» **Work request**: Set down the data below from its first line to the line holding "## Quick Start", inclusive; omit all pictures.
[Opening Records for this exercise section]
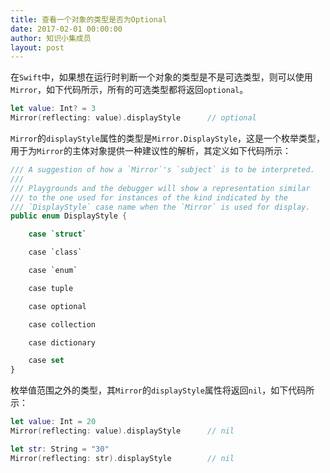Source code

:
 ```yaml
---
title: 查看一个对象的类型是否为Optional
date: 2017-02-01 00:00:00
author: 知识小集成员
layout: post
---
```


在`Swift`中，如果想在运行时判断一个对象的类型是不是可选类型，则可以使用`Mirror`，如下代码所示，所有的可选类型都将返回`optional`。

```swift
let value: Int? = 3
Mirror(reflecting: value).displayStyle		// optional
```

`Mirror`的`displayStyle`属性的类型是`Mirror.DisplayStyle`，这是一个枚举类型，用于为`Mirror`的主体对象提供一种建议性的解析，其定义如下代码所示：

```swift
/// A suggestion of how a `Mirror`'s `subject` is to be interpreted.
///
/// Playgrounds and the debugger will show a representation similar
/// to the one used for instances of the kind indicated by the
/// `DisplayStyle` case name when the `Mirror` is used for display.
public enum DisplayStyle {

    case `struct`

    case `class`

    case `enum`

    case tuple

    case optional

    case collection

    case dictionary

    case set
}
```

枚举值范围之外的类型，其`Mirror`的`displayStyle`属性将返回`nil`，如下代码所示：

```swift
let value: Int = 20
Mirror(reflecting: value).displayStyle		// nil

let str: String = "30"
Mirror(reflecting: str).displayStyle		// nil
```
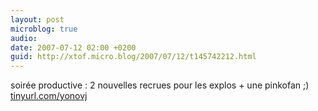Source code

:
 ```yaml
---
layout: post
microblog: true
audio: 
date: 2007-07-12 02:00 +0200
guid: http://xtof.micro.blog/2007/07/12/t145742212.html
---
```

soirée productive : 2 nouvelles recrues pour les explos + une pinkofan ;) [tinyurl.com/yonovj](http://tinyurl.com/yonovj)
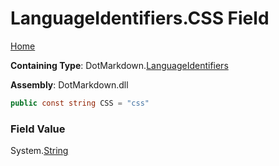 <a name="_top"></a>

# LanguageIdentifiers\.CSS Field

[Home](../../../README.md#_top)

**Containing Type**: DotMarkdown\.[LanguageIdentifiers](../README.md#_top)

**Assembly**: DotMarkdown\.dll

```csharp
public const string CSS = "css"
```

### Field Value

System\.[String](https://docs.microsoft.com/en-us/dotnet/api/system.string)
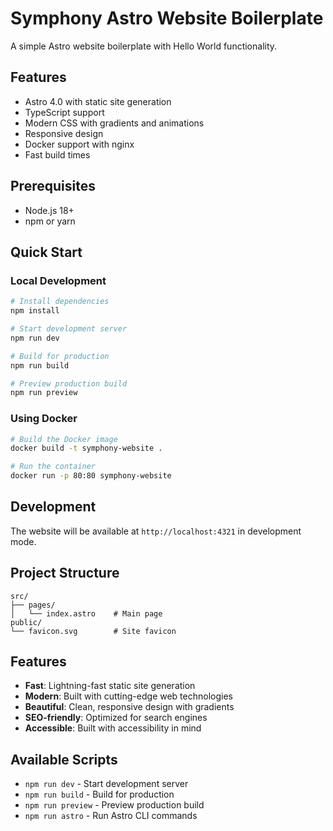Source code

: # Symphony Astro Website Boilerplate

A simple Astro website boilerplate with Hello World functionality.

## Features

- Astro 4.0 with static site generation
- TypeScript support
- Modern CSS with gradients and animations
- Responsive design
- Docker support with nginx
- Fast build times

## Prerequisites

- Node.js 18+
- npm or yarn

## Quick Start

### Local Development

```bash
# Install dependencies
npm install

# Start development server
npm run dev

# Build for production
npm run build

# Preview production build
npm run preview
```

### Using Docker

```bash
# Build the Docker image
docker build -t symphony-website .

# Run the container
docker run -p 80:80 symphony-website
```

## Development

The website will be available at `http://localhost:4321` in development mode.

## Project Structure

```
src/
├── pages/
│   └── index.astro    # Main page
public/
└── favicon.svg        # Site favicon
```

## Features

- **Fast**: Lightning-fast static site generation
- **Modern**: Built with cutting-edge web technologies  
- **Beautiful**: Clean, responsive design with gradients
- **SEO-friendly**: Optimized for search engines
- **Accessible**: Built with accessibility in mind

## Available Scripts

- `npm run dev` - Start development server
- `npm run build` - Build for production
- `npm run preview` - Preview production build
- `npm run astro` - Run Astro CLI commands 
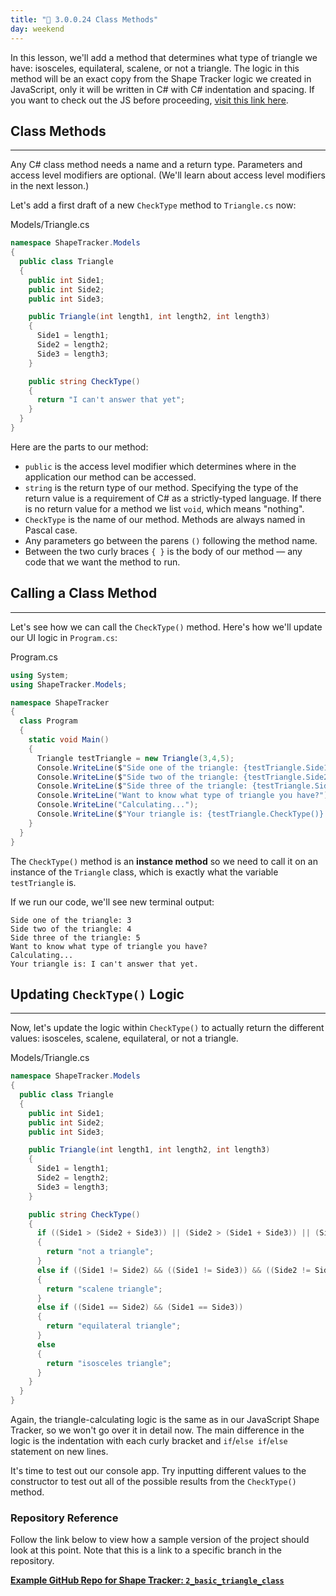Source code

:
 ```yaml
---
title: "📓 3.0.0.24 Class Methods"
day: weekend
---
```


In this lesson, we'll add a method that determines what type of triangle we have: isosceles, equilateral, scalene, or not a triangle. The logic in this method will be an exact copy from the Shape Tracker logic we created in JavaScript, only it will be written in C# with C# indentation and spacing. If you want to check out the JS before proceeding, [visit this link here](https://github.com/epicodus-lessons/section-5-shape-tracker/blob/3_multiple_business_logic_files/src/js/triangle.js).

## Class Methods
---

Any C# class method needs a name and a return type. Parameters and access level modifiers are optional. (We'll learn about access level modifiers in the next lesson.)

Let's add a first draft of a new `CheckType` method to `Triangle.cs` now:

<div class="filename">Models/Triangle.cs</div>

```csharp
namespace ShapeTracker.Models 
{
  public class Triangle 
  {
    public int Side1;
    public int Side2;
    public int Side3;

    public Triangle(int length1, int length2, int length3) 
    {
      Side1 = length1;
      Side2 = length2;
      Side3 = length3;
    }

    public string CheckType() 
    {
      return "I can't answer that yet";
    }
  }
}
```

Here are the parts to our method:

* `public` is the access level modifier which determines where in the application our method can be accessed.
* `string` is the return type of our method. Specifying the type of the return value is a requirement of C# as a strictly-typed language. If there is no return value for a method we list `void`, which means "nothing".
* `CheckType` is the name of our method. Methods are always named in Pascal case. 
* Any parameters go between the parens `()` following the method name.
* Between the two curly braces `{ }` is the body of our method — any code that we want the method to run.  

## Calling a Class Method
---

Let's see how we can call the `CheckType()` method. Here's how we'll update our UI logic in `Program.cs`:

<div class="filename">Program.cs</div>

```csharp
using System;
using ShapeTracker.Models;

namespace ShapeTracker
{
  class Program
  {
    static void Main()
    {
      Triangle testTriangle = new Triangle(3,4,5);
      Console.WriteLine($"Side one of the triangle: {testTriangle.Side1}");
      Console.WriteLine($"Side two of the triangle: {testTriangle.Side2}");
      Console.WriteLine($"Side three of the triangle: {testTriangle.Side3}");
      Console.WriteLine("Want to know what type of triangle you have?");
      Console.WriteLine("Calculating...");
      Console.WriteLine($"Your triangle is: {testTriangle.CheckType()}.");
    }
  }
}
```

The `CheckType()` method is an **instance method** so we need to call it on an instance of the `Triangle` class, which is exactly what the variable `testTriangle` is. 

If we run our code, we'll see new terminal output:

```
Side one of the triangle: 3
Side two of the triangle: 4
Side three of the triangle: 5
Want to know what type of triangle you have?
Calculating...
Your triangle is: I can't answer that yet.
```

## Updating `CheckType()` Logic
---

Now, let's update the logic within `CheckType()` to actually return the different values: isosceles, scalene, equilateral, or not a triangle.

<div class="filename">Models/Triangle.cs</div>

```csharp
namespace ShapeTracker.Models 
{
  public class Triangle 
  {
    public int Side1;
    public int Side2;
    public int Side3;

    public Triangle(int length1, int length2, int length3) 
    {
      Side1 = length1;
      Side2 = length2;
      Side3 = length3;
    }

    public string CheckType() 
    {
      if ((Side1 > (Side2 + Side3)) || (Side2 > (Side1 + Side3)) || (Side3 > (Side1 + Side2)))
      {
        return "not a triangle";
      } 
      else if ((Side1 != Side2) && ((Side1 != Side3)) && ((Side2 != Side3))) 
      {
        return "scalene triangle";
      }  
      else if ((Side1 == Side2) && (Side1 == Side3)) 
      {
        return "equilateral triangle";
      } 
      else 
      {
        return "isosceles triangle";
      }
    }
  }
}
```

Again, the triangle-calculating logic is the same as in our JavaScript Shape Tracker, so we won't go over it in detail now. The main difference in the logic is the indentation with each curly bracket and `if`/`else if`/`else` statement on new lines.

It's time to test out our console app. Try inputting different values to the constructor to test out all of the possible results from the `CheckType()` method.

### Repository Reference

Follow the link below to view how a sample version of the project should look at this point. Note that this is a link to a specific branch in the repository.

**[<i class="glyphicon glyphicon-folder-open"></i> Example GitHub Repo for Shape Tracker: `2_basic_triangle_class`](https://github.com/epicodus-lessons/prework-shape-tracker-csharp-net6/tree/2_basic_triangle_class)**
[Closing Records for this exercise section]
» **Solution for this problem**:
Source code

:
 ```yaml
---
title: 查看一个对象的类型是否为Optional
date: 2017-02-01 00:00:00
author: 知识小集成员
layout: post
---
```


在`Swift`中，如果想在运行时判断一个对象的类型是不是可选类型，则可以使用`Mirror`，如下代码所示，所有的可选类型都将返回`optional`。

```swift
let value: Int? = 3
Mirror(reflecting: value).displayStyle		// optional
```

`Mirror`的`displayStyle`属性的类型是`Mirror.DisplayStyle`，这是一个枚举类型，用于为`Mirror`的主体对象提供一种建议性的解析，其定义如下代码所示：

```swift
/// A suggestion of how a `Mirror`'s `subject` is to be interpreted.
///
/// Playgrounds and the debugger will show a representation similar
/// to the one used for instances of the kind indicated by the
/// `DisplayStyle` case name when the `Mirror` is used for display.
public enum DisplayStyle {

    case `struct`

    case `class`

    case `enum`

    case tuple

    case optional

    case collection

    case dictionary

    case set
}
```

枚举值范围之外的类型，其`Mirror`的`displayStyle`属性将返回`nil`，如下代码所示：

```swift
let value: Int = 20
Mirror(reflecting: value).displayStyle		// nil

let str: String = "30"
Mirror(reflecting: str).displayStyle		// nil
```
Source code

:
 ```yaml
---
layout: post
microblog: true
audio: 
date: 2007-07-12 02:00 +0200
guid: http://xtof.micro.blog/2007/07/12/t145742212.html
---
```

soirée productive : 2 nouvelles recrues pour les explos + une pinkofan ;) [tinyurl.com/yonovj](http://tinyurl.com/yonovj)
 <a name="_top"></a>

# LanguageIdentifiers\.CSS Field

[Home](../../../README.md#_top)

**Containing Type**: DotMarkdown\.[LanguageIdentifiers](../README.md#_top)

**Assembly**: DotMarkdown\.dll

```csharp
public const string CSS = "css"
```

### Field Value

System\.[String](https://docs.microsoft.com/en-us/dotnet/api/system.string)
Source code

: # Symphony Astro Website Boilerplate

A simple Astro website boilerplate with Hello World functionality.

## Features

- Astro 4.0 with static site generation
- TypeScript support
- Modern CSS with gradients and animations
- Responsive design
- Docker support with nginx
- Fast build times

## Prerequisites

- Node.js 18+
- npm or yarn

## Quick Start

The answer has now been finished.